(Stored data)
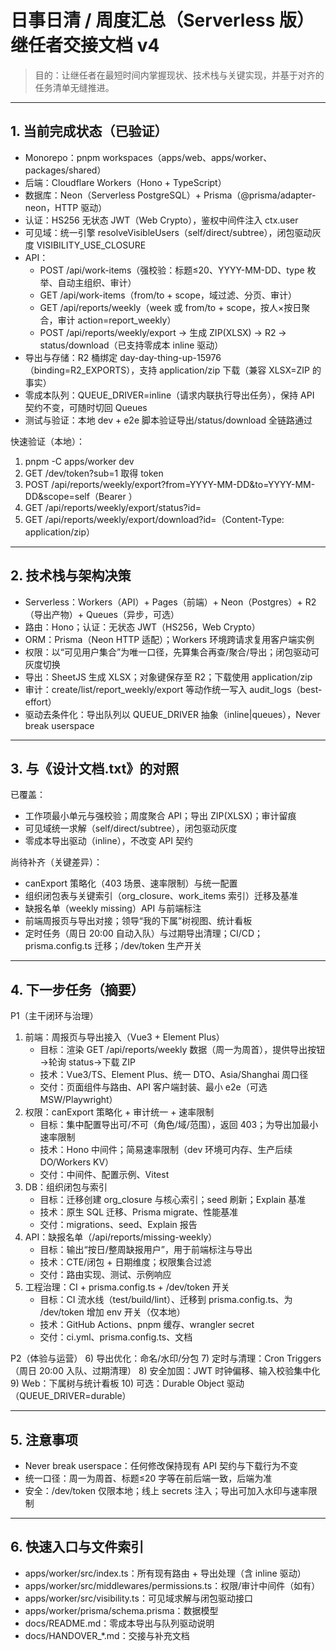 # 日事日清 / 周度汇总（Serverless 版）继任者交接文档 v4

> 目的：让继任者在最短时间内掌握现状、技术栈与关键实现，并基于对齐的任务清单无缝推进。

---

## 1. 当前完成状态（已验证）
- Monorepo：pnpm workspaces（apps/web、apps/worker、packages/shared）
- 后端：Cloudflare Workers（Hono + TypeScript）
- 数据库：Neon（Serverless PostgreSQL）+ Prisma（@prisma/adapter-neon，HTTP 驱动）
- 认证：HS256 无状态 JWT（Web Crypto），鉴权中间件注入 ctx.user
- 可见域：统一引擎 resolveVisibleUsers（self/direct/subtree），闭包驱动灰度 VISIBILITY_USE_CLOSURE
- API：
  - POST /api/work-items（强校验：标题≤20、YYYY-MM-DD、type 枚举、自动主组织、审计）
  - GET  /api/work-items（from/to + scope，域过滤、分页、审计）
  - GET  /api/reports/weekly（week 或 from/to + scope，按人×按日聚合，审计 action=report_weekly）
  - POST /api/reports/weekly/export → 生成 ZIP(XLSX) → R2 → status/download（已支持零成本 inline 驱动）
- 导出与存储：R2 桶绑定 day-day-thing-up-15976（binding=R2_EXPORTS），支持 application/zip 下载（兼容 XLSX=ZIP 的事实）
- 零成本队列：QUEUE_DRIVER=inline（请求内联执行导出任务），保持 API 契约不变，可随时切回 Queues
- 测试与验证：本地 dev + e2e 脚本验证导出/status/download 全链路通过

快速验证（本地）：
1) pnpm -C apps/worker dev
2) GET /dev/token?sub=1 取得 token
3) POST /api/reports/weekly/export?from=YYYY-MM-DD&to=YYYY-MM-DD&scope=self（Bearer <token>）
4) GET  /api/reports/weekly/export/status?id=<jobId>
5) GET  /api/reports/weekly/export/download?id=<jobId>（Content-Type: application/zip）

---

## 2. 技术栈与架构决策
- Serverless：Workers（API）+ Pages（前端）+ Neon（Postgres）+ R2（导出产物）+ Queues（异步，可选）
- 路由：Hono；认证：无状态 JWT（HS256，Web Crypto）
- ORM：Prisma（Neon HTTP 适配）；Workers 环境跨请求复用客户端实例
- 权限：以“可见用户集合”为唯一口径，先算集合再查/聚合/导出；闭包驱动可灰度切换
- 导出：SheetJS 生成 XLSX；对象键保存至 R2；下载使用 application/zip
- 审计：create/list/report_weekly/export 等动作统一写入 audit_logs（best-effort）
- 驱动去条件化：导出队列以 QUEUE_DRIVER 抽象（inline|queues），Never break userspace

---

## 3. 与《设计文档.txt》的对照
已覆盖：
- 工作项最小单元与强校验；周度聚合 API；导出 ZIP(XLSX)；审计留痕
- 可见域统一求解（self/direct/subtree），闭包驱动灰度
- 零成本导出驱动（inline），不改变 API 契约

尚待补齐（关键差异）：
- canExport 策略化（403 场景、速率限制）与统一配置
- 组织闭包表与关键索引（org_closure、work_items 索引）迁移及基准
- 缺报名单（weekly missing）API 与前端标注
- 前端周报页与导出对接；领导“我的下属”树视图、统计看板
- 定时任务（周日 20:00 自动入队）与过期导出清理；CI/CD；prisma.config.ts 迁移；/dev/token 生产开关

---

## 4. 下一步任务（摘要）
P1（主干闭环与治理）
1) 前端：周报页与导出接入（Vue3 + Element Plus）
   - 目标：渲染 GET /api/reports/weekly 数据（周一为周首），提供导出按钮→轮询 status→下载 ZIP
   - 技术：Vue3/TS、Element Plus、统一 DTO、Asia/Shanghai 周口径
   - 交付：页面组件与路由、API 客户端封装、最小 e2e（可选 MSW/Playwright）
2) 权限：canExport 策略化 + 审计统一 + 速率限制
   - 目标：集中配置导出可/不可（角色/域/范围），返回 403；为导出加最小速率限制
   - 技术：Hono 中间件；简易速率限制（dev 环境可内存、生产后续 DO/Workers KV）
   - 交付：中间件、配置示例、Vitest
3) DB：组织闭包与索引
   - 目标：迁移创建 org_closure 与核心索引；seed 刷新；Explain 基准
   - 技术：原生 SQL 迁移、Prisma migrate、性能基准
   - 交付：migrations、seed、Explain 报告
4) API：缺报名单（/api/reports/missing-weekly）
   - 目标：输出“按日/整周缺报用户”，用于前端标注与导出
   - 技术：CTE/闭包 + 日期维度；权限集合过滤
   - 交付：路由实现、测试、示例响应
5) 工程治理：CI + prisma.config.ts + /dev/token 开关
   - 目标：CI 流水线（test/build/lint）、迁移到 prisma.config.ts、为 /dev/token 增加 env 开关（仅本地）
   - 技术：GitHub Actions、pnpm 缓存、wrangler secret
   - 交付：ci.yml、prisma.config.ts、文档

P2（体验与运营）
6) 导出优化：命名/水印/分包
7) 定时与清理：Cron Triggers（周日 20:00 入队、过期清理）
8) 安全加固：JWT 时钟偏移、输入校验集中化
9) Web：下属树与统计看板
10) 可选：Durable Object 驱动（QUEUE_DRIVER=durable）

---

## 5. 注意事项
- Never break userspace：任何修改保持现有 API 契约与下载行为不变
- 统一口径：周一为周首、标题≤20 字等在前后端一致，后端为准
- 安全：/dev/token 仅限本地；线上 secrets 注入；导出可加入水印与速率限制

---

## 6. 快速入口与文件索引
- apps/worker/src/index.ts：所有现有路由 + 导出处理（含 inline 驱动）
- apps/worker/src/middlewares/permissions.ts：权限/审计中间件（如有）
- apps/worker/src/visibility.ts：可见域求解与闭包驱动接口
- apps/worker/prisma/schema.prisma：数据模型
- docs/README.md：零成本导出与队列驱动说明
- docs/HANDOVER_*.md：交接与补充文档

Exercise description:
Please reproduce the data above word for word, skipping all images.

Answer for the task:
 # 日事日清 / 周度汇总（Serverless 版）继任者交接文档 v4

> 目的：让继任者在最短时间内掌握现状、技术栈与关键实现，并基于对齐的任务清单无缝推进。

---

## 1. 当前完成状态（已验证）
- Monorepo：pnpm workspaces（apps/web、apps/worker、packages/shared）
- 后端：Cloudflare Workers（Hono + TypeScript）
- 数据库：Neon（Serverless PostgreSQL）+ Prisma（@prisma/adapter-neon，HTTP 驱动）
- 认证：HS256 无状态 JWT（Web Crypto），鉴权中间件注入 ctx.user
- 可见域：统一引擎 resolveVisibleUsers（self/direct/subtree），闭包驱动灰度 VISIBILITY_USE_CLOSURE
- API：
  - POST /api/work-items（强校验：标题≤20、YYYY-MM-DD、type 枚举、自动主组织、审计）
  - GET  /api/work-items（from/to + scope，域过滤、分页、审计）
  - GET  /api/reports/weekly（week 或 from/to + scope，按人×按日聚合，审计 action=report_weekly）
  - POST /api/reports/weekly/export → 生成 ZIP(XLSX) → R2 → status/download（已支持零成本 inline 驱动）
- 导出与存储：R2 桶绑定 day-day-thing-up-15976（binding=R2_EXPORTS），支持 application/zip 下载（兼容 XLSX=ZIP 的事实）
- 零成本队列：QUEUE_DRIVER=inline（请求内联执行导出任务），保持 API 契约不变，可随时切回 Queues
- 测试与验证：本地 dev + e2e 脚本验证导出/status/download 全链路通过

快速验证（本地）：
1) pnpm -C apps/worker dev
2) GET /dev/token?sub=1 取得 token
3) POST /api/reports/weekly/export?from=YYYY-MM-DD&to=YYYY-MM-DD&scope=self（Bearer <token>）
4) GET  /api/reports/weekly/export/status?id=<jobId>
5) GET  /api/reports/weekly/export/download?id=<jobId>（Content-Type: application/zip）

---

## 2. 技术栈与架构决策
- Serverless：Workers（API）+ Pages（前端）+ Neon（Postgres）+ R2（导出产物）+ Queues（异步，可选）
- 路由：Hono；认证：无状态 JWT（HS256，Web Crypto）
- ORM：Prisma（Neon HTTP 适配）；Workers 环境跨请求复用客户端实例
- 权限：以“可见用户集合”为唯一口径，先算集合再查/聚合/导出；闭包驱动可灰度切换
- 导出：SheetJS 生成 XLSX；对象键保存至 R2；下载使用 application/zip
- 审计：create/list/report_weekly/export 等动作统一写入 audit_logs（best-effort）
- 驱动去条件化：导出队列以 QUEUE_DRIVER 抽象（inline|queues），Never break userspace

---

## 3. 与《设计文档.txt》的对照
已覆盖：
- 工作项最小单元与强校验；周度聚合 API；导出 ZIP(XLSX)；审计留痕
- 可见域统一求解（self/direct/subtree），闭包驱动灰度
- 零成本导出驱动（inline），不改变 API 契约

尚待补齐（关键差异）：
- canExport 策略化（403 场景、速率限制）与统一配置
- 组织闭包表与关键索引（org_closure、work_items 索引）迁移及基准
- 缺报名单（weekly missing）API 与前端标注
- 前端周报页与导出对接；领导“我的下属”树视图、统计看板
- 定时任务（周日 20:00 自动入队）与过期导出清理；CI/CD；prisma.config.ts 迁移；/dev/token 生产开关

---

## 4. 下一步任务（摘要）
P1（主干闭环与治理）
1) 前端：周报页与导出接入（Vue3 + Element Plus）
   - 目标：渲染 GET /api/reports/weekly 数据（周一为周首），提供导出按钮→轮询 status→下载 ZIP
   - 技术：Vue3/TS、Element Plus、统一 DTO、Asia/Shanghai 周口径
   - 交付：页面组件与路由、API 客户端封装、最小 e2e（可选 MSW/Playwright）
2) 权限：canExport 策略化 + 审计统一 + 速率限制
   - 目标：集中配置导出可/不可（角色/域/范围），返回 403；为导出加最小速率限制
   - 技术：Hono 中间件；简易速率限制（dev 环境可内存、生产后续 DO/Workers KV）
   - 交付：中间件、配置示例、Vitest
3) DB：组织闭包与索引
   - 目标：迁移创建 org_closure 与核心索引；seed 刷新；Explain 基准
   - 技术：原生 SQL 迁移、Prisma migrate、性能基准
   - 交付：migrations、seed、Explain 报告
4) API：缺报名单（/api/reports/missing-weekly）
   - 目标：输出“按日/整周缺报用户”，用于前端标注与导出
   - 技术：CTE/闭包 + 日期维度；权限集合过滤
   - 交付：路由实现、测试、示例响应
5) 工程治理：CI + prisma.config.ts + /dev/token 开关
   - 目标：CI 流水线（test/build/lint）、迁移到 prisma.config.ts、为 /dev/token 增加 env 开关（仅本地）
   - 技术：GitHub Actions、pnpm 缓存、wrangler secret
   - 交付：ci.yml、prisma.config.ts、文档

P2（体验与运营）
6) 导出优化：命名/水印/分包
7) 定时与清理：Cron Triggers（周日 20:00 入队、过期清理）
8) 安全加固：JWT 时钟偏移、输入校验集中化
9) Web：下属树与统计看板
10) 可选：Durable Object 驱动（QUEUE_DRIVER=durable）

---

## 5. 注意事项
- Never break userspace：任何修改保持现有 API 契约与下载行为不变
- 统一口径：周一为周首、标题≤20 字等在前后端一致，后端为准
- 安全：/dev/token 仅限本地；线上 secrets 注入；导出可加入水印与速率限制

---

## 6. 快速入口与文件索引
- apps/worker/src/index.ts：所有现有路由 + 导出处理（含 inline 驱动）
- apps/worker/src/middlewares/permissions.ts：权限/审计中间件（如有）
- apps/worker/src/visibility.ts：可见域求解与闭包驱动接口
- apps/worker/prisma/schema.prisma：数据模型
- docs/README.md：零成本导出与队列驱动说明
- docs/HANDOVER_*.md：交接与补充文档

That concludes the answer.